● **Activity**
Where the string "刺激战场" shows up in a line of the records, copy that line.

● **Data supplied**
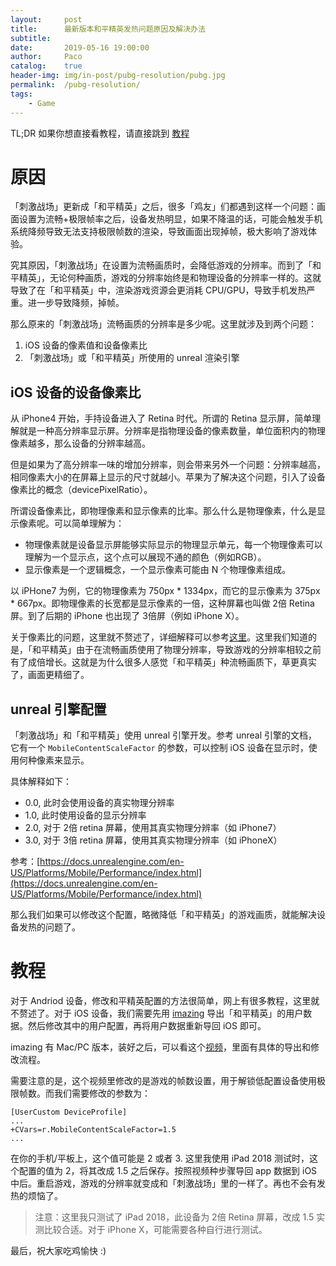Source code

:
 ```yaml
---
layout:     post
title:      最新版本和平精英发热问题原因及解决办法
subtitle:
date:       2019-05-16 19:00:00
author:     Paco
catalog:    true
header-img: img/in-post/pubg-resolution/pubg.jpg
permalink:  /pubg-resolution/
tags:
    - Game
---
```


TL;DR 如果你想直接看教程，请直接跳到 [教程](#教程)

# 原因

「刺激战场」更新成「和平精英」之后，很多「鸡友」们都遇到这样一个问题：画面设置为流畅+极限帧率之后，设备发热明显，如果不降温的话，可能会触发手机系统降频导致无法支持极限帧数的渲染，导致画面出现掉帧，极大影响了游戏体验。

究其原因，「刺激战场」在设置为流畅画质时，会降低游戏的分辨率。而到了「和平精英」，无论何种画质，游戏的分辨率始终是和物理设备的分辨率一样的。这就导致了在「和平精英」中，渲染游戏资源会更消耗 CPU/GPU，导致手机发热严重。进一步导致降频，掉帧。

那么原来的「刺激战场」流畅画质的分辨率是多少呢。这里就涉及到两个问题：

1. iOS 设备的像素值和设备像素比
2. 「刺激战场」或「和平精英」所使用的 unreal 渲染引擎

## iOS 设备的设备像素比

从 iPhone4 开始，手持设备进入了 Retina 时代。所谓的 Retina 显示屏，简单理解就是一种高分辨率显示屏。分辨率是指物理设备的像素数量，单位面积内的物理像素越多，那么设备的分辨率越高。

但是如果为了高分辨率一味的增加分辨率，则会带来另外一个问题：分辨率越高，相同像素大小的在屏幕上显示的尺寸就越小。苹果为了解决这个问题，引入了设备像素比的概念（devicePixelRatio）。

所谓设备像素比，即物理像素和显示像素的比率。那么什么是物理像素，什么是显示像素呢。可以简单理解为：

- 物理像素就是设备显示屏能够实际显示的物理显示单元，每一个物理像素可以理解为一个显示点，这个点可以展现不通的颜色（例如RGB）。
- 显示像素是一个逻辑概念，一个显示像素可能由 N 个物理像素组成。

以 iPHone7 为例，它的物理像素为 750px * 1334px，而它的显示像素为 375px * 667px。即物理像素的长宽都是显示像素的一倍，这种屏幕也叫做 2倍 Retina 屏。到了后期的 iPhone 也出现了 3倍屏（例如 iPhone X）。

关于像素比的问题，这里就不赘述了，详细解释可以参考[这里](https://blog.csdn.net/Allenyhy/article/details/81610244)。这里我们知道的是，「和平精英」由于在流畅画质使用了物理分辨率，导致游戏的分辨率相较之前有了成倍增长。这就是为什么很多人感觉「和平精英」种流畅画质下，草更真实了，画面更精细了。

## unreal 引擎配置

「刺激战场」和「和平精英」使用 unreal 引擎开发。参考 unreal 引擎的文档，它有一个 `MobileContentScaleFactor` 的参数，可以控制 iOS 设备在显示时，使用何种像素来显示。

具体解释如下：

- 0.0, 此时会使用设备的真实物理分辨率
- 1.0, 此时使用设备的显示分辨率
- 2.0, 对于 2倍 retina 屏幕，使用其真实物理分辨率（如 iPhone7）
- 3.0, 对于 3倍 retina 屏幕，使用其真实物理分辨率（如 iPhoneX）

参考：[https://docs.unrealengine.com/en-US/Platforms/Mobile/Performance/index.html](https://docs.unrealengine.com/en-US/Platforms/Mobile/Performance/index.html)

那么我们如果可以修改这个配置，略微降低「和平精英」的游戏画质，就能解决设备发热的问题了。

# 教程

对于 Andriod 设备，修改和平精英配置的方法很简单，网上有很多教程，这里就不赘述了。对于 iOS 设备，我们需要先用 [imazing](https://imazing.com/) 导出「和平精英」的用户数据。然后修改其中的用户配置，再将用户数据重新导回 iOS 即可。

imazing 有 Mac/PC 版本，装好之后，可以看这个[视频](https://www.bilibili.com/video/av41648532?from=search&seid=7862747127321908886)，里面有具体的导出和修改流程。

需要注意的是，这个视频里修改的是游戏的帧数设置，用于解锁低配置设备使用极限帧数。而我们需要修改的参数为：

```
[UserCustom DeviceProfile]
...
+CVars=r.MobileContentScaleFactor=1.5
...
```

在你的手机/平板上，这个值可能是 2 或者 3. 这里我使用 iPad 2018 测试时，这个配置的值为 2，将其改成 1.5 之后保存。按照视频种步骤导回 app 数据到 iOS 中后。重启游戏，游戏的分辨率就变成和「刺激战场」里的一样了。再也不会有发热的烦恼了。

> 注意：这里我只测试了 iPad 2018，此设备为 2倍 Retina 屏幕，改成 1.5 实测比较合适。对于 iPhone X，可能需要各种自行进行测试。

最后，祝大家吃鸡愉快 :)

● **Exercise result**
「刺激战场」更新成「和平精英」之后，很多「鸡友」们都遇到这样一个问题：画面设置为流畅+极限帧率之后，设备发热明显，如果不降温的话，可能会触发手机系统降频导致无法支持极限帧数的渲染，导致画面出现掉帧，极大影响了游戏体验。
究其原因，「刺激战场」在设置为流畅画质时，会降低游戏的分辨率。而到了「和平精英」，无论何种画质，游戏的分辨率始终是和物理设备的分辨率一样的。这就导致了在「和平精英」中，渲染游戏资源会更消耗 CPU/GPU，导致手机发热严重。进一步导致降频，掉帧。
那么原来的「刺激战场」流畅画质的分辨率是多少呢。这里就涉及到两个问题：
2. 「刺激战场」或「和平精英」所使用的 unreal 渲染引擎
「刺激战场」和「和平精英」使用 unreal 引擎开发。参考 unreal 引擎的文档，它有一个 `MobileContentScaleFactor` 的参数，可以控制 iOS 设备在显示时，使用何种像素来显示。
在你的手机/平板上，这个值可能是 2 或者 3. 这里我使用 iPad 2018 测试时，这个配置的值为 2，将其改成 1.5 之后保存。按照视频种步骤导回 app 数据到 iOS 中后。重启游戏，游戏的分辨率就变成和「刺激战场」里的一样了。再也不会有发热的烦恼了。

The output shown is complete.